### Aim of the task
Please copy each line of the data that includes the string "video".
——————
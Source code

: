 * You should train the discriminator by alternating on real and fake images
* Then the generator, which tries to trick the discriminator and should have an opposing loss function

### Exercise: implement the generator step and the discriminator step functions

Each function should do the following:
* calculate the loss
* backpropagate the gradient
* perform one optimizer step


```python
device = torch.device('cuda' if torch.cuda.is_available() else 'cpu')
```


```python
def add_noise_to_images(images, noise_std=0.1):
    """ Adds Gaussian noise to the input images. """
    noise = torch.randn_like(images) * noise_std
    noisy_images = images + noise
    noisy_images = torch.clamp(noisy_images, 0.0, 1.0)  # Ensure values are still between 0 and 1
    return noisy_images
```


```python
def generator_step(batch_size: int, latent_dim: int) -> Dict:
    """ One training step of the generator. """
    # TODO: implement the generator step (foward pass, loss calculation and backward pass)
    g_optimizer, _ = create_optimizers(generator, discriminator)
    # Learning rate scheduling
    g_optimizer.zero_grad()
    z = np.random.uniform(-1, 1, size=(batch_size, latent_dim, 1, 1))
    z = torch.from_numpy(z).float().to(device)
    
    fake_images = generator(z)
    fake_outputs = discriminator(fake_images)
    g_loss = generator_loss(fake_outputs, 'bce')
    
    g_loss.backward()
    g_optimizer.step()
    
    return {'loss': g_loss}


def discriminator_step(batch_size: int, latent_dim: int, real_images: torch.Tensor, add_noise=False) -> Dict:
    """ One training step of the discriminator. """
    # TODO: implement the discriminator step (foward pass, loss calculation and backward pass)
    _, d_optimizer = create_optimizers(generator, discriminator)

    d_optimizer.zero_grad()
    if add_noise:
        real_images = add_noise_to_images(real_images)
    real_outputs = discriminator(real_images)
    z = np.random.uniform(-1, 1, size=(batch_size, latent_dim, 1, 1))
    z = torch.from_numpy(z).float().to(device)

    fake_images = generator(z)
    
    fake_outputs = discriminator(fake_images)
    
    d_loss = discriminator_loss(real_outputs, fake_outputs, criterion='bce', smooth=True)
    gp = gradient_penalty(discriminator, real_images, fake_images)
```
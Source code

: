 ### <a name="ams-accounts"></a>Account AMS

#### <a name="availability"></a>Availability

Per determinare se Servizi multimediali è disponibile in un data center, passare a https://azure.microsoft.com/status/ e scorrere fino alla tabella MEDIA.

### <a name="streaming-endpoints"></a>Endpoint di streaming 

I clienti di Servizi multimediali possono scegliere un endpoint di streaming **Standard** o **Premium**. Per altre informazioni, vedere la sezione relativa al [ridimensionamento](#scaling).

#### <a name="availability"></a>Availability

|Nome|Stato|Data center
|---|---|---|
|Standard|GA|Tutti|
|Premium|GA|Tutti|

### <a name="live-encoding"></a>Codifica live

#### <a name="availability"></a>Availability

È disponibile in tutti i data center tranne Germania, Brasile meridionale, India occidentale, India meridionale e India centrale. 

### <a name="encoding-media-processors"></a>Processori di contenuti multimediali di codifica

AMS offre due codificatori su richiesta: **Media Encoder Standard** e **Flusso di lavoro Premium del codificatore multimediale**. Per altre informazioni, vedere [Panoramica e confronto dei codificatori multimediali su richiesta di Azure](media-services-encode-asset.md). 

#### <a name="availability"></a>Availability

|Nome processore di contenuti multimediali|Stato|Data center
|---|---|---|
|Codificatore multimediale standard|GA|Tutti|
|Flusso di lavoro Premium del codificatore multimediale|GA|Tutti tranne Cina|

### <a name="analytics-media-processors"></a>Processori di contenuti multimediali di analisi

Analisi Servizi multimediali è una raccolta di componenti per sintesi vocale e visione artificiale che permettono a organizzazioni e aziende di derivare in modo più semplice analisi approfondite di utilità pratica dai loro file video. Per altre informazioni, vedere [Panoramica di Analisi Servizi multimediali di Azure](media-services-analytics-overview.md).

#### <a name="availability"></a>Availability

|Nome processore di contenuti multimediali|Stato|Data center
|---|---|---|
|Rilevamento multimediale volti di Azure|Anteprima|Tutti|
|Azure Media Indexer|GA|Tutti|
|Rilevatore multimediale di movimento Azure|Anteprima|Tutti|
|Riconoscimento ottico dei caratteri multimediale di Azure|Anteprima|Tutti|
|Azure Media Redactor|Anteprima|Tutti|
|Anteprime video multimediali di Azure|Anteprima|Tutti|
——————
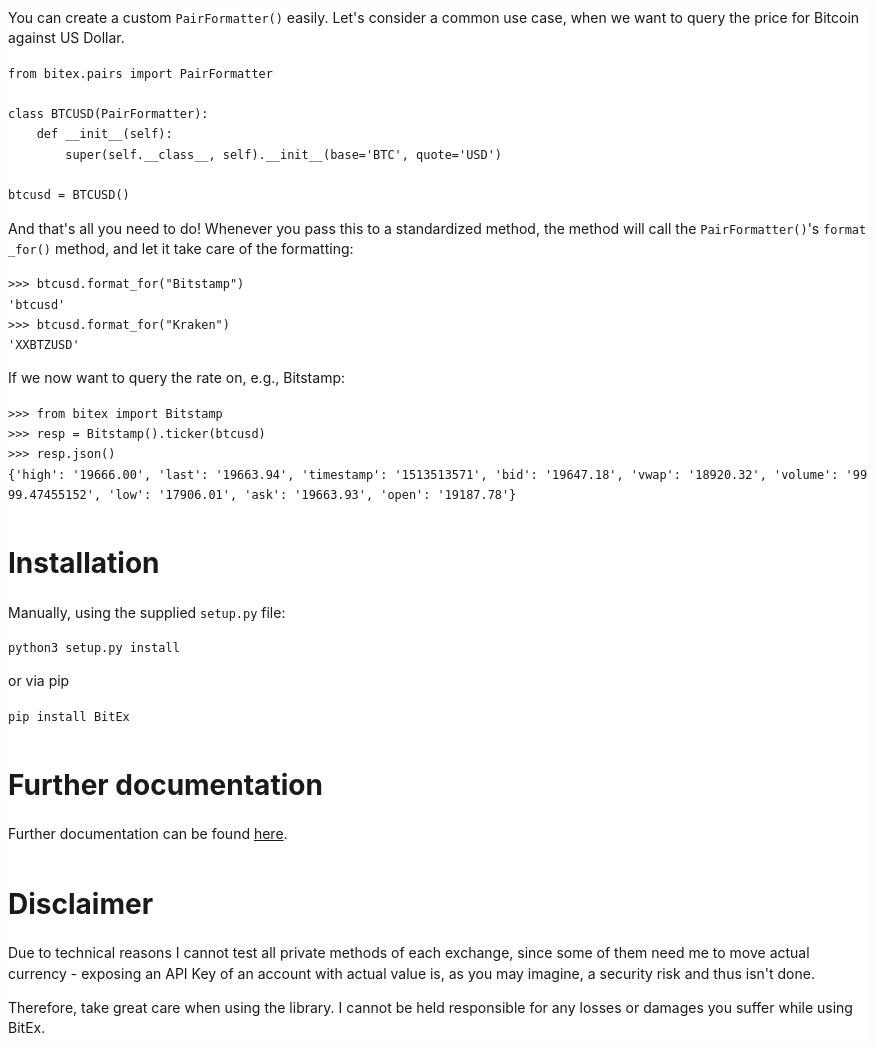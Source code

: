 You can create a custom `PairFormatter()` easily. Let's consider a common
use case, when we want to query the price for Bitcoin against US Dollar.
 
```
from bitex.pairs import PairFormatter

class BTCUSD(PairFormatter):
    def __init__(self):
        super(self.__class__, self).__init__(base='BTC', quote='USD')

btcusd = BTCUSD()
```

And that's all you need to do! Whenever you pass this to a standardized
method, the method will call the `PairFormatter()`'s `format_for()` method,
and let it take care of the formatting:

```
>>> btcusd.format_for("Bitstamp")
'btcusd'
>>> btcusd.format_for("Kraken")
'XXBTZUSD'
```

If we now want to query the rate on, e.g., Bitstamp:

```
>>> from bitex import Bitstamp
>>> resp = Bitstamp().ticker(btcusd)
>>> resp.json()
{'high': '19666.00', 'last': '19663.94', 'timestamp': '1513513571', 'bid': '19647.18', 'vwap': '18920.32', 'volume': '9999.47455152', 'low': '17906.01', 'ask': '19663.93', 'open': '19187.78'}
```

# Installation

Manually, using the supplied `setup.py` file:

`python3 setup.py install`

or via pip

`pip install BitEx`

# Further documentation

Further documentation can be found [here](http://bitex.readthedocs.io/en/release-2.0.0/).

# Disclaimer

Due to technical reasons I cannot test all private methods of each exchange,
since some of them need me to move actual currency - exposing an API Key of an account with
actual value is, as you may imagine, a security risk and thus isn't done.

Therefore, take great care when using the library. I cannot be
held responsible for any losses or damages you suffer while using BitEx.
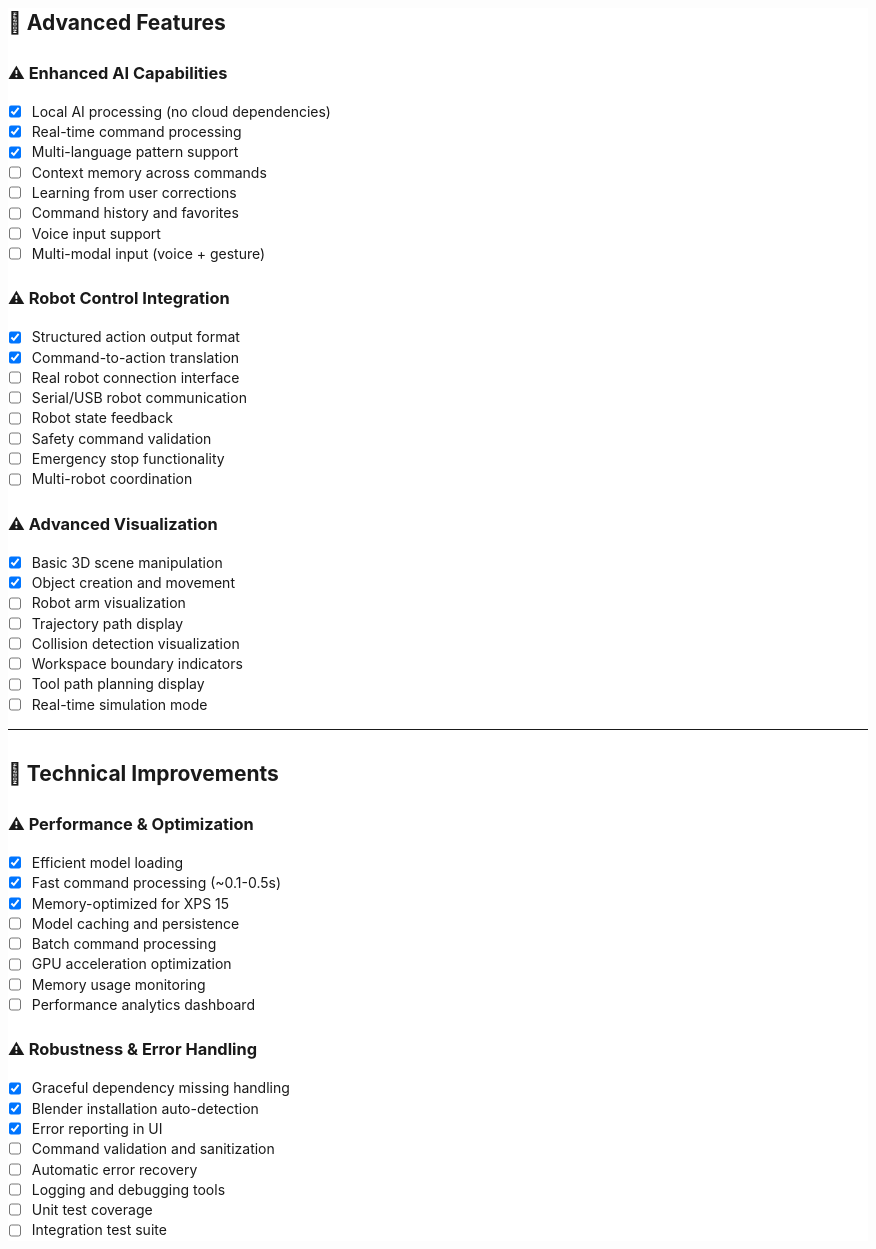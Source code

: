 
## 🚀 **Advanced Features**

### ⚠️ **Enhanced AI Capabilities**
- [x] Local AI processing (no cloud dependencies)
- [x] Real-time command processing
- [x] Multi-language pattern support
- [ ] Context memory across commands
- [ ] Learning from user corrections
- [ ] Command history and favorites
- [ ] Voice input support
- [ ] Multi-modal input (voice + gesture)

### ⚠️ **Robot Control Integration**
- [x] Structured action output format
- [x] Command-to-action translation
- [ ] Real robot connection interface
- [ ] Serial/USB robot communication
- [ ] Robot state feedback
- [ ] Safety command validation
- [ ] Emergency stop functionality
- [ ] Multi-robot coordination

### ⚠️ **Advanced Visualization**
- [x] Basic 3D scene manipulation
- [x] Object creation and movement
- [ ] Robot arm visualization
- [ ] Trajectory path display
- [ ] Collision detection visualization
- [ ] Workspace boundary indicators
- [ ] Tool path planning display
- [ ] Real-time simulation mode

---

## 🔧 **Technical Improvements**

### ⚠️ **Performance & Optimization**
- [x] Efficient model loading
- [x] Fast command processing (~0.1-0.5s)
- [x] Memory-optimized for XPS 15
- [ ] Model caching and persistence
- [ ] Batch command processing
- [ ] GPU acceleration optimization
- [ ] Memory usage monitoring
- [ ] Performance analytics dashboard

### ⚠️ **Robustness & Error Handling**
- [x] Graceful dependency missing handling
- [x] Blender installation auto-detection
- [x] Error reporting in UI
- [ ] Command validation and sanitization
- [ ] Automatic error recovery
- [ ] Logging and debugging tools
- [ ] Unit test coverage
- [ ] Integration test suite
——————
### Answer space
Analisi Servizi multimediali è una raccolta di componenti per sintesi vocale e visione artificiale che permettono a organizzazioni e aziende di derivare in modo più semplice analisi approfondite di utilità pratica dai loro file video. Per altre informazioni, vedere [Panoramica di Analisi Servizi multimediali di Azure](media-services-analytics-overview.md).
|Anteprime video multimediali di Azure|Anteprima|Tutti|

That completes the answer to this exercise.